== PROBLEM TO SOLVE ==
Report how many lines in the records below hold the word "overdetermined". Add nothing to the number.

(Source texts of formatted documents)
___
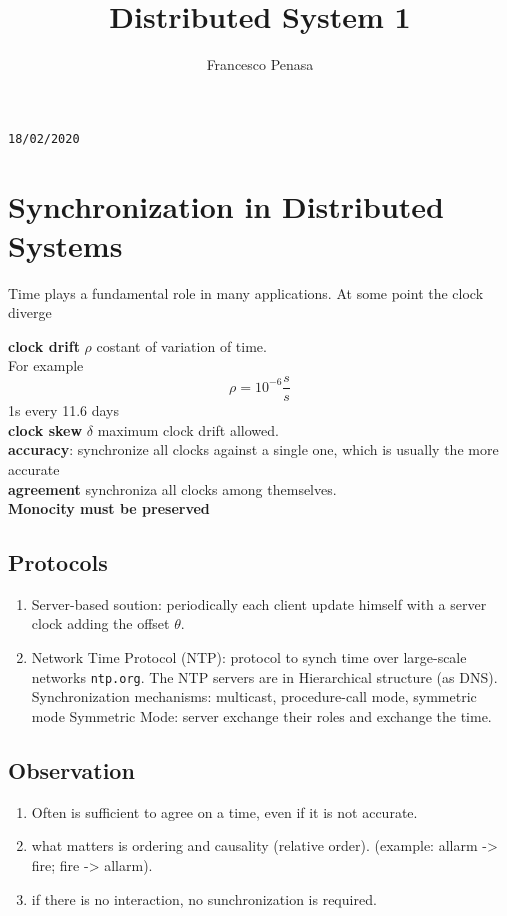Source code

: \documentclass[11pt]{article}
\begin{document}
\author{Francesco Penasa}
\title{Distributed System 1}
\maketitle

\medskip

\texttt{18/02/2020}
\section{Synchronization in Distributed Systems} %
\label{sec:synchronization_in_distributed_systems}
Time plays a fundamental role in many applications.
At some point the clock diverge

\textbf{clock drift} $\rho$ costant of variation of time.\\
For example \[
	\rho = 10 ^{-6} \frac{s}{s}
\] 1s every 11.6 days\\
\textbf{clock skew} $\delta$ maximum clock drift allowed.\\

\textbf{accuracy}: synchronize all clocks against a single one, which is usually the more accurate\\
\textbf{agreement} synchroniza all clocks among themselves.\\
\textbf{Monocity must be preserved}

\subsection{Protocols} %
\label{ssub:protocols}
\begin{enumerate}
	\item Server-based soution: periodically each client update himself with a server clock adding the offset $\theta$.

	\item Network Time Protocol (NTP): protocol to synch time over large-scale networks \texttt{ntp.org}. The NTP servers are in Hierarchical structure (as DNS). Synchronization mechanisms: multicast, procedure-call mode, symmetric mode
	Symmetric Mode: server exchange their roles and exchange the time.
\end{enumerate}

\subsection{Observation} %
\label{sub:observation}
\begin{enumerate}
	\item Often is sufficient to agree on a time, even if it is not accurate.
	\item what matters is ordering and causality (relative order). (example: allarm -> fire; fire -> allarm).
	\item if there is no interaction, no sunchronization is required.
\end{enumerate}
\end{document}
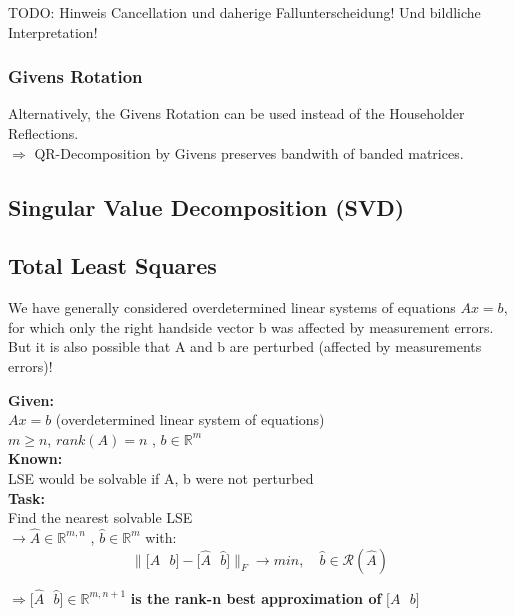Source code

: \documentclass[12pt, a4paper]{article}
\newcommand{\R}{\mathbb{R}}
\begin{document}
TODO: Hinweis Cancellation und daherige Fallunterscheidung! Und bildliche Interpretation!

\subsubsection{Givens Rotation}

Alternatively, the Givens Rotation can be used instead of the Householder Reflections. \\

$\Rightarrow$ QR-Decomposition by Givens preserves bandwith of banded matrices.
 
\subsection{Singular Value Decomposition (SVD)}




\subsection{Total Least Squares}
We have generally considered overdetermined linear systems of equations $Ax = b$, for which only the right handside vector b was affected by measurement errors. But it is also possible that A and b are perturbed (affected by measurements errors)!

\begin{tcolorbox}
\textbf{Given:}\\
$Ax = b$ (overdetermined linear system of equations) \\
$m \geq n$, $rank(A)=n$ ,  $b \in \R^{m}$\vspace{2mm}\\
\textbf{Known:}  \\
LSE would be solvable if A, b were not perturbed  \vspace{2mm}\\
\textbf{Task:} \\
Find the nearest solvable LSE \\
$\rightarrow  \hat A \in \R^{m,n}$ ,  $\hat b \in \R^{m}$ with: \\
\[ \lVert \lbrack A \text{ }b \rbrack - \lbrack \hat A \text{ } \hat b \rbrack\rVert_{F} \rightarrow min, \quad \hat b \in \mathcal{R}(\hat A) \] 
\end{tcolorbox}


$\Rightarrow \lbrack \hat A \text{ } \hat b \rbrack \in \R^{m, n+1}$ \textbf{is the rank-n best approximation of}  $\lbrack A \text{ }b \rbrack$ \\
\end{document}
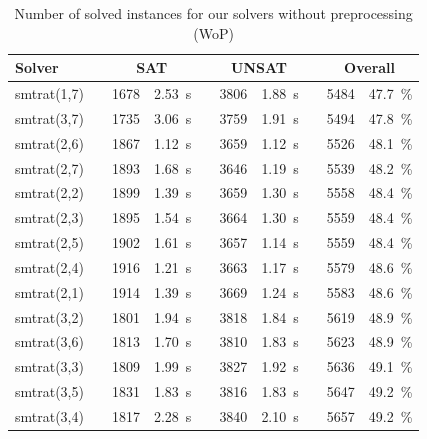 \begin{table}[]
    \caption{Number of solved instances for our solvers without preprocessing (WoP)}
    \centering
    \begin{tabularx}{\textwidth}{lXrrXrrXrr}
    	\toprule
    	\textbf{Solver}
    	&& \multicolumn{2}{c}{\textbf{SAT}}
    	&& \multicolumn{2}{c}{\textbf{UNSAT}}
    	&& \multicolumn{2}{c}{\textbf{Overall}}
    	\\
    	\midrule
    	\rowcolor{green!20}
    	smtrat(1,7)
    	&& 1678 & 2.53~s
    	&& 3806 & 1.88~s
    	&& 5484 & 47.7~\%
    	\\ 
    	\rowcolor{blue!20}
    	smtrat(3,7)
    	&& 1735 & 3.06~s
    	&& 3759 & 1.91~s
    	&& 5494 & 47.8~\%
    	\\
    	\rowcolor{red!20}
    	smtrat(2,6)
    	&& 1867 & 1.12~s
    	&& 3659 & 1.12~s
    	&& 5526 & 48.1~\%
    	\\
    	\rowcolor{red!20}
    	smtrat(2,7)
    	&& 1893 & 1.68~s
    	&& 3646 & 1.19~s
    	&& 5539 & 48.2~\%
    	\\
    	\rowcolor{red!20}
    	smtrat(2,2)
    	&& 1899 & 1.39~s
    	&& 3659 & 1.30~s
    	&& 5558 & 48.4~\%
    	\\
    	\rowcolor{red!20}
    	smtrat(2,3)
    	&& 1895 & 1.54~s
    	&& 3664 & 1.30~s
    	&& 5559 & 48.4~\%
    	\\
    	\rowcolor{red!20}
    	smtrat(2,5)
    	&& 1902 & 1.61~s
    	&& 3657 & 1.14~s
    	&& 5559 & 48.4~\%
    	\\
    	\rowcolor{red!20}
    	smtrat(2,4)
    	&& 1916 & 1.21~s
    	&& 3663 & 1.17~s
    	&& 5579 & 48.6~\%
    	\\
    	\rowcolor{red!20}
    	smtrat(2,1)
    	&& 1914 & 1.39~s
    	&& 3669 & 1.24~s
    	&& 5583 & 48.6~\%
    	\\
    	\rowcolor{blue!20}
    	smtrat(3,2)
    	&& 1801 & 1.94~s
    	&& 3818 & 1.84~s
    	&& 5619 & 48.9~\%
    	\\
    	\rowcolor{blue!20}
    	smtrat(3,6)
    	&& 1813 & 1.70~s
    	&& 3810 & 1.83~s
    	&& 5623 & 48.9~\%
    	\\
    	\rowcolor{blue!20}
    	smtrat(3,3)
    	&& 1809 & 1.99~s
    	&& 3827 & 1.92~s
    	&& 5636 & 49.1~\%
    	\\
    	\rowcolor{blue!20}
    	smtrat(3,5)
    	&& 1831 & 1.83~s
    	&& 3816 & 1.83~s
    	&& 5647 & 49.2~\%
    	\\
    	\rowcolor{blue!20}
    	smtrat(3,4)
    	&& 1817 & 2.28~s
    	&& 3840 & 2.10~s
    	&& 5657 & 49.2~\%
    	\\

\end{tabularx}
\end{table}
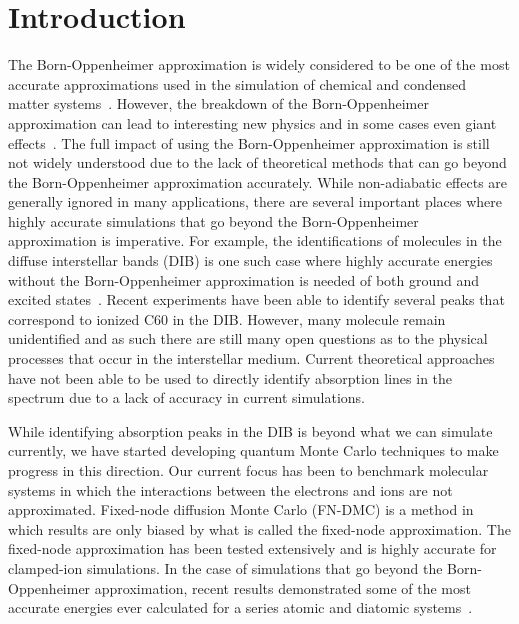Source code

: \documentclass[aip,jcp,numerical,reprint]{revtex4-1}
\begin{document}
\section{Introduction}
The Born-Oppenheimer approximation is widely considered to be one of the most accurate approximations used in the simulation of chemical and condensed matter systems~\cite{Tubman_ECG,Yang2015,Martinez_Review,Cederbaum_Review,Sharon_NEO-HF,Sharon_XCNEO-HF1,Sharon_XCNEO-HF2,Sharon_XCNEO-HF,Kurt_XCNEO-HF,Kurt_XCNEO-HF1,Sharon_NEO-DFT,Sharon_NEO-DFT2,Sharon_NEO-DFT3,Gross_NEO-DFT,Gross_NEO-DFT1,Ilkka_Path,Ilkka_Path1,Ilkka_Path2}.  However, the breakdown of the Born-Oppenheimer approximation can lead to interesting new physics and in some cases even giant effects~\cite{saitta2008,giustino2016}. The full impact of using the Born-Oppenheimer approximation is still not widely understood due to the lack of theoretical methods that can go beyond the Born-Oppenheimer approximation accurately.  While non-adiabatic effects are generally ignored in many applications, there are several important places where highly accurate simulations that go beyond the Born-Oppenheimer approximation is imperative.  For example, the identifications of molecules in the diffuse interstellar bands (DIB) is one such case where highly accurate energies without the Born-Oppenheimer approximation is needed of both ground and excited states~\cite{snow2006}.   Recent experiments have been able to identify several peaks that correspond to ionized C60 in the DIB\cite{campbell2015}.  However, many molecule remain unidentified and as such there are still many open questions as to the physical processes that occur in the interstellar medium.  Current theoretical approaches have not been able to be used to directly identify absorption lines in the spectrum due to a lack of accuracy in current simulations.  

While identifying absorption peaks in the DIB is beyond what we can simulate currently, we have started developing quantum Monte Carlo techniques to make progress in this direction\cite{Tubman_ECG,Yang2015}.   Our current focus has been to benchmark molecular systems in which the interactions between the electrons and ions are not approximated.   Fixed-node diffusion Monte Carlo (FN-DMC) is a method in which results are only biased by what is called the fixed-node approximation.  %
The fixed-node approximation has been tested extensively and is highly accurate for clamped-ion simulations.  In the case of simulations that go beyond the Born-Oppenheimer approximation, recent results demonstrated some of the most accurate energies ever calculated for a series atomic and diatomic systems~\cite{Yang2015}.
\end{document}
___
== WRITTEN REPLY ==
2